**** Source information ****

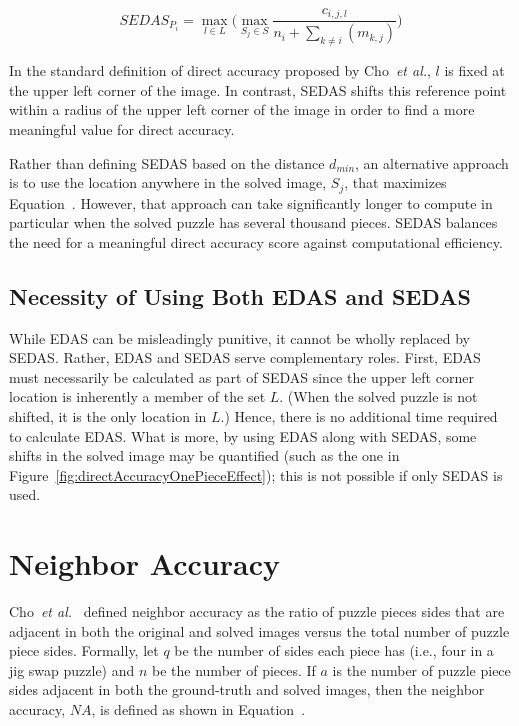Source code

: \begin{equation} \label{eq:shiftableEnhancedDirectAccuracyScore}
  SEDAS_{P_i} = \max\limits_{l \in L} \bigg( \max\limits_{S_j \in S}\frac{c_{i,j,l}}{n_i + \sum_{k \ne i}(m_{k,j})} \bigg)
\end{equation}

In the standard definition of direct accuracy proposed by Cho~\textit{et al.}, $l$ is fixed at the upper left corner of the image.  In contrast, SEDAS shifts this reference point within a radius of the upper left corner of the image in order to find a more meaningful value for direct accuracy. 

Rather than defining SEDAS based on the distance $d_{min}$, an alternative approach is to use the location anywhere in the solved image, $S_j$, that maximizes Equation~.  However, that approach can take significantly longer to compute in particular when the solved puzzle has several thousand pieces.  SEDAS balances the need for a meaningful direct accuracy score against computational efficiency.

\subsection{Necessity of Using Both EDAS and SEDAS}\label{sec:importanceEdasSedas}

While EDAS can be misleadingly punitive, it cannot be wholly replaced by SEDAS.  Rather, EDAS and SEDAS serve complementary roles.  First, EDAS must necessarily be calculated as part of SEDAS since the upper left corner location is inherently a member of the set $L$. (When the solved puzzle is not shifted, it is the only location in $L$.)  Hence, there is no additional time required to calculate EDAS.  What is more, by using EDAS along with SEDAS, some shifts in the solved image may be quantified (such as the one in Figure~\ref{fig:directAccuracyOnePieceEffect}); this is not possible if only SEDAS is used.

\section{Neighbor Accuracy}\label{sec:neighborAccuracy}

Cho~\textit{et al.}~\cite{cho2010} defined neighbor accuracy as the ratio of puzzle pieces sides that are adjacent in both the original and solved images versus the total number of puzzle piece sides.  Formally, let $q$ be the number of sides each piece has (i.e., four in a jig swap puzzle) and $n$ be the number of pieces.  If $a$ is the number of puzzle piece sides adjacent in both the ground-truth and solved images, then the neighbor accuracy, $NA$, is defined as shown in Equation~.

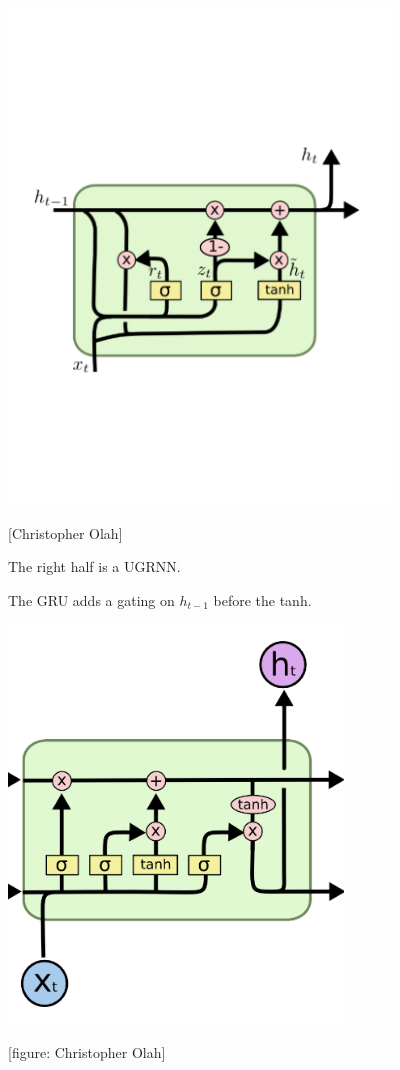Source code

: {

\centerline{\includegraphics[width=4.0in]{../images/GRU}}
\centerline{{\huge [Christopher Olah]}}

\vfill
The right half is a UGRNN.

\vfill
The GRU adds a gating on $h_{t-1}$ before the tanh.

\centerline{\includegraphics[width=3.5in]{../images/LSTM}}
\centerline{{\large [figure: Christopher Olah]}}

}
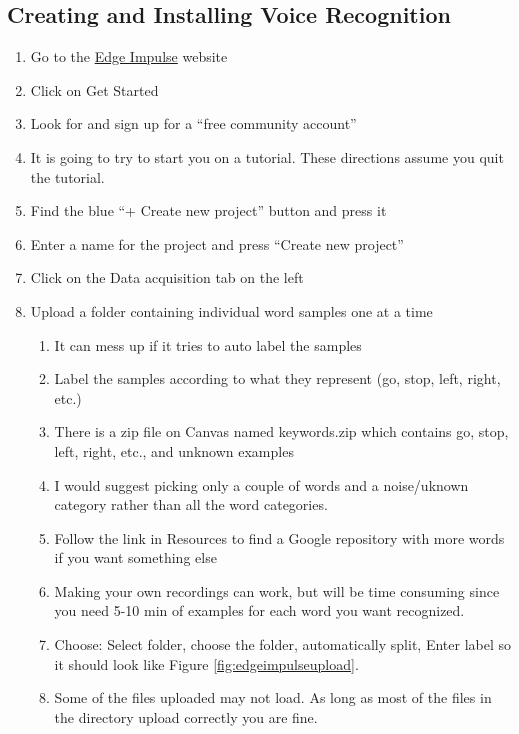 \subsection{Creating and Installing Voice Recognition}
\begin{enumerate}
  \item Go to the \href{https://edgeimpulse.com/}{Edge Impulse} website 
  \item Click on Get Started
  \item Look for and sign up for a ``free community account''
  \item It is going to try to start you on a tutorial. These directions assume you quit 
      the tutorial.
  \item Find the blue ``+ Create new project'' button and press it 
  \item Enter a name for the project and press ``Create new project''
  \item Click on the Data acquisition tab on the left
  \item Upload a folder containing individual word samples one at a time
  \begin{enumerate}
    \item It can mess up if it tries to auto label the samples
    \item Label the samples according to what they represent (go, stop, left, right, etc.)
    \item There is a zip file on Canvas named keywords.zip which contains go, stop, left, right, etc., and unknown examples
    \item I would suggest picking only a couple of words and a noise/uknown category rather than all the word categories.
    \item Follow the link in Resources to find a Google repository with more words if you want something else
    \item Making your own recordings can work, but will be time consuming since you need 5-10 min of examples 
            for each word you want recognized.
    \item Choose: Select folder, choose the folder, automatically split, Enter label so it should look 
            like Figure \ref{fig:edgeimpulseupload}.
    \item Some of the files uploaded may not load. As long as most of the files in the directory upload
            correctly you are fine.


\end{enumerate}
\end{enumerate}
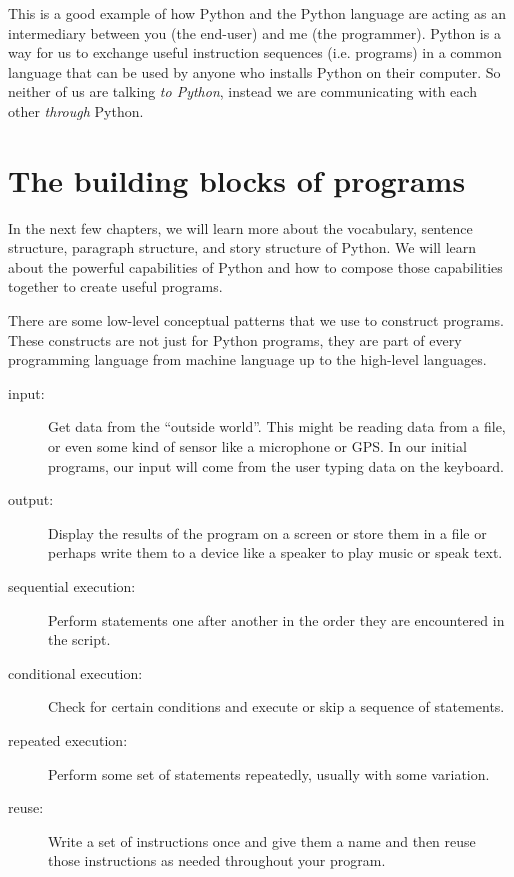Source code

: This is a good example of how Python and the Python language are acting as an intermediary
between you (the end-user) and me (the programmer).  Python is a way for us to exchange useful
instruction sequences (i.e. programs) in a common language that can be used by anyone who 
installs Python on their computer.  So neither of us are talking {\em to Python},
instead we are communicating with each other {\em through} Python.

\section{The building blocks of programs}

In the next few chapters, we will learn more about the vocabulary, sentence structure,
paragraph structure, and story structure of Python.  We will learn about the powerful
capabilities of Python and how to compose those capabilities together to create useful
programs.

There are some low-level conceptual patterns that we use to construct programs.  These
constructs are not just for Python programs, they are part of every programming language
from machine language up to the high-level languages.

\begin{description}

\item[input:] Get data from the ``outside world''.  This might be 
reading data from a file, or even some kind of sensor like 
a microphone or GPS.  In our initial programs, our input will come from the user
typing data on the keyboard.

\item[output:] Display the results of the program on a screen
or store them in a file or perhaps write them to a device like a
speaker to play music or speak text.

\item[sequential execution:] Perform statements one after
another in the order they are encountered in the script.

\item[conditional execution:] Check for certain conditions and
execute or skip a sequence of statements.

\item[repeated execution:] Perform some set of statements 
repeatedly, usually with
some variation.

\item[reuse:] Write a set of instructions once and give them a name
and then reuse those instructions as needed throughout your program.

\end{description}

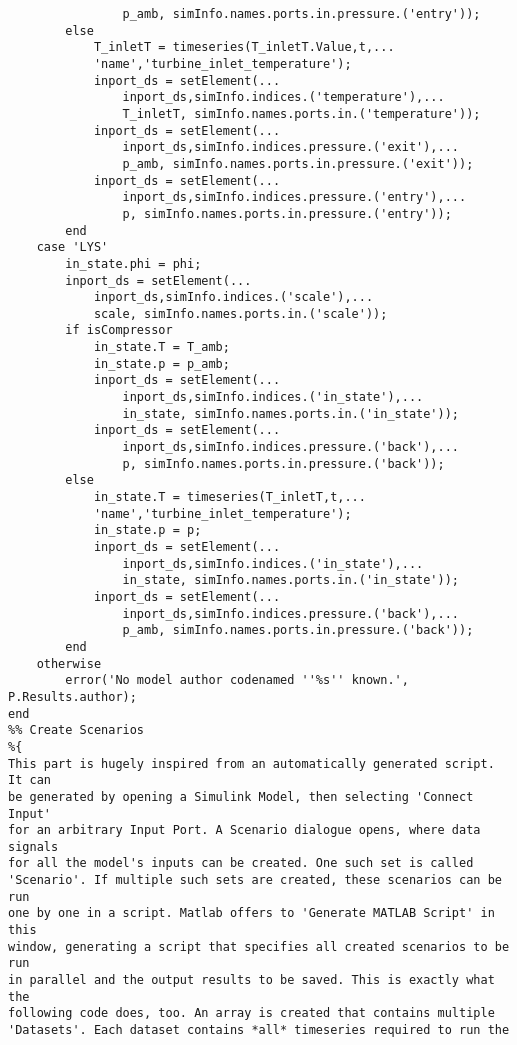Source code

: \begin{lstlisting}
                p_amb, simInfo.names.ports.in.pressure.('entry'));
        else
            T_inletT = timeseries(T_inletT.Value,t,...
            'name','turbine_inlet_temperature');
            inport_ds = setElement(...
                inport_ds,simInfo.indices.('temperature'),...
                T_inletT, simInfo.names.ports.in.('temperature'));
            inport_ds = setElement(...
                inport_ds,simInfo.indices.pressure.('exit'),...
                p_amb, simInfo.names.ports.in.pressure.('exit'));
            inport_ds = setElement(...
                inport_ds,simInfo.indices.pressure.('entry'),...
                p, simInfo.names.ports.in.pressure.('entry'));   
        end
    case 'LYS'
        in_state.phi = phi;
        inport_ds = setElement(...
            inport_ds,simInfo.indices.('scale'),...
            scale, simInfo.names.ports.in.('scale'));
        if isCompressor
            in_state.T = T_amb;
            in_state.p = p_amb;
            inport_ds = setElement(...
                inport_ds,simInfo.indices.('in_state'),...
                in_state, simInfo.names.ports.in.('in_state'));
            inport_ds = setElement(...
                inport_ds,simInfo.indices.pressure.('back'),...
                p, simInfo.names.ports.in.pressure.('back'));
        else
            in_state.T = timeseries(T_inletT,t,...
            'name','turbine_inlet_temperature');
            in_state.p = p;
            inport_ds = setElement(...
                inport_ds,simInfo.indices.('in_state'),...
                in_state, simInfo.names.ports.in.('in_state'));
            inport_ds = setElement(...
                inport_ds,simInfo.indices.pressure.('back'),...
                p_amb, simInfo.names.ports.in.pressure.('back'));
        end
    otherwise
        error('No model author codenamed ''%s'' known.', P.Results.author);
end
%% Create Scenarios
%{
This part is hugely inspired from an automatically generated script. It can
be generated by opening a Simulink Model, then selecting 'Connect Input'
for an arbitrary Input Port. A Scenario dialogue opens, where data signals
for all the model's inputs can be created. One such set is called
'Scenario'. If multiple such sets are created, these scenarios can be run
one by one in a script. Matlab offers to 'Generate MATLAB Script' in this
window, generating a script that specifies all created scenarios to be run
in parallel and the output results to be saved. This is exactly what the
following code does, too. An array is created that contains multiple
'Datasets'. Each dataset contains *all* timeseries required to run the

\end{lstlisting}
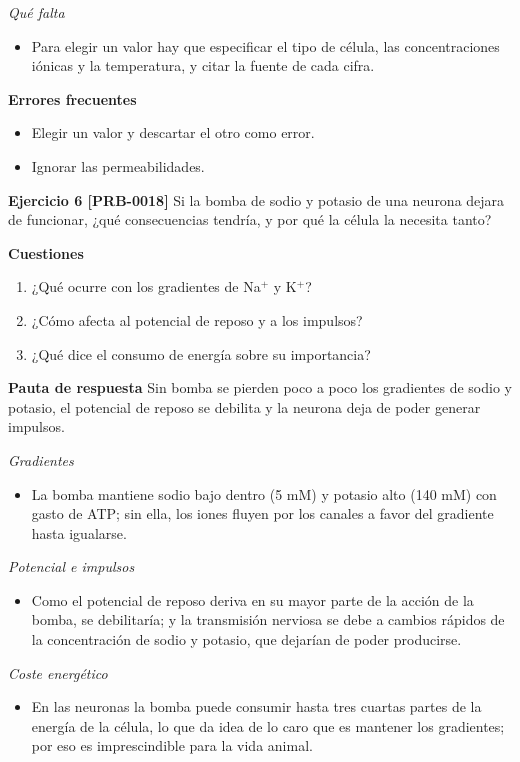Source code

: \documentclass{book}
\begin{document}
\noindent\textit{Qué falta}
\begin{itemize}
\item Para elegir un valor hay que especificar el tipo de célula, las concentraciones iónicas y la temperatura, y citar la fuente de cada cifra.
\end{itemize}

\noindent\textbf{Errores frecuentes}
\begin{itemize}
\item Elegir un valor y descartar el otro como error.
\item Ignorar las permeabilidades.
\end{itemize}

\noindent\textbf{Ejercicio 6 [PRB-0018]}
Si la bomba de sodio y potasio de una neurona dejara de funcionar, ¿qué consecuencias tendría, y por qué la célula la necesita tanto?


\noindent\textbf{Cuestiones}
\begin{enumerate}
\item ¿Qué ocurre con los gradientes de Na\({}^{+}\) y K\({}^{+}\)?
\item ¿Cómo afecta al potencial de reposo y a los impulsos?
\item ¿Qué dice el consumo de energía sobre su importancia?
\end{enumerate}

\noindent\textbf{Pauta de respuesta}
Sin bomba se pierden poco a poco los gradientes de sodio y potasio, el potencial de reposo se debilita y la neurona deja de poder generar impulsos.


\noindent\textit{Gradientes}
\begin{itemize}
\item La bomba mantiene sodio bajo dentro (5 mM) y potasio alto (140 mM) con gasto de ATP; sin ella, los iones fluyen por los canales a favor del gradiente hasta igualarse.
\end{itemize}

\noindent\textit{Potencial e impulsos}
\begin{itemize}
\item Como el potencial de reposo deriva en su mayor parte de la acción de la bomba, se debilitaría; y la transmisión nerviosa se debe a cambios rápidos de la concentración de sodio y potasio, que dejarían de poder producirse.
\end{itemize}

\noindent\textit{Coste energético}
\begin{itemize}
\item En las neuronas la bomba puede consumir hasta tres cuartas partes de la energía de la célula, lo que da idea de lo caro que es mantener los gradientes; por eso es imprescindible para la vida animal.
\end{itemize}
\end{document}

****

» **Description of the task**: Search the data above for "multiple" and copy every line where it turns up.

» **Expected answer**:
'Scenario'. If multiple such sets are created, these scenarios can be run
following code does, too. An array is created that contains multiple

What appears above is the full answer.